Peter White published another paper with Michael Sharpe, psychiatrist and well-known CFS expert at the University of Oxford, showing increasing evidence that cognitive behavioural therapy (CBT) can resolve symptoms in some people too.

This is not to say that everyone with CFS/ME will see their symptoms ease with the same methods, but that there is evidence that for some people, psychological interventions work.

Vaccines for EBV

Despite the number of conditions EBV is linked to, there has been a dearth of research on developing a vaccine for it – possibly because the fact that nearly everyone has been infected with the virus at some point in their life means a vaccine would have to be part of a routine immunisation programme, which is far more challenging than targeting a specific population.

In May 2022, The US National Institute of Allergy and Infectious Diseases (NIAID), part of the National Institutes of Health, launched an early-stage clinical trial to evaluate an investigational preventative vaccine for Epstein-Barr virus (EBV).
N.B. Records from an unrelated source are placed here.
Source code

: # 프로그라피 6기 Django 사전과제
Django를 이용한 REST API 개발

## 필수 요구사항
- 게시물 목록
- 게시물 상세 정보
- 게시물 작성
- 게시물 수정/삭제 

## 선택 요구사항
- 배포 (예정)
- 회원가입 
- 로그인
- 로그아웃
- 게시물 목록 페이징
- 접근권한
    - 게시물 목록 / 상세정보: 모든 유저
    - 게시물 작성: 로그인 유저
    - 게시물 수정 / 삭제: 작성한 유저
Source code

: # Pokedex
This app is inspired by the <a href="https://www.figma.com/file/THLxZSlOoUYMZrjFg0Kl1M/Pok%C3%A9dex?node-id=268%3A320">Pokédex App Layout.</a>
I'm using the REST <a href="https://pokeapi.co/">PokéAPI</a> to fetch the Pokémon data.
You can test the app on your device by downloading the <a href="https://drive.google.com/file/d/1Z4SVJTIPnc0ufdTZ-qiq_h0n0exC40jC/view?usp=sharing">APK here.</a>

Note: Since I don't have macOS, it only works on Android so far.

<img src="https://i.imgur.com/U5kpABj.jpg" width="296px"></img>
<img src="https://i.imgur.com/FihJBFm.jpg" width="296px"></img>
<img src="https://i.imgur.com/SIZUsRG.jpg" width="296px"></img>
There has only been one other study testing an investigational EBV vaccine in more than a decade.

The vaccine works by targeting EBV glycoprotein gp350, found on the surface of the virus and virus-infected cells. This glycoprotein is also the primary target for neutralising antibodies found in people who are naturally infected with EBV. The vaccine is delivered via ferritin, an iron-storing protein that works as a vaccine platform because it can display a dense array of proteins from the targeted virus on its surface.

The study won't be finished for another two years at least, and so it's too soon to say how effective it will be. So what happens in the meantime? More attention since the emergence of Long COVID has catalysed scientists into research to understand the specific mechanisms by which EBV can cause CFS/ME, although using these to develop potential treatments is likely to be a way off.

Perhaps until physiological treatments are widely available, moving away from a binary position that CFS/ME is either entirely psychosomatic or fully physiological would benefit people.

Whether or not a treatment is expected to work, and even when the mechanism of action isn't clear, the way that robust science operates is looking at the evidence to see what has an effect and what doesn't – thus, if psychological interventions improve symptoms, even if that is unexpected or seemingly unlikely, then dismissing them on the basis of assumptions that recovery from CFS/ME is near-impossible is unscientific.

Insisting that psychotherapy must help when a patient is seeing no improvement is just as unhelpful as denying the benefits of psychotherapy when there are numerous accounts of people who have recovered from CFS/ME through this approach. There is no intellectual argument to be tussled over.

Arguably, as Garner says, a "more rational, clear-headed discussion that takes into account people's lived experiences is what we need more of."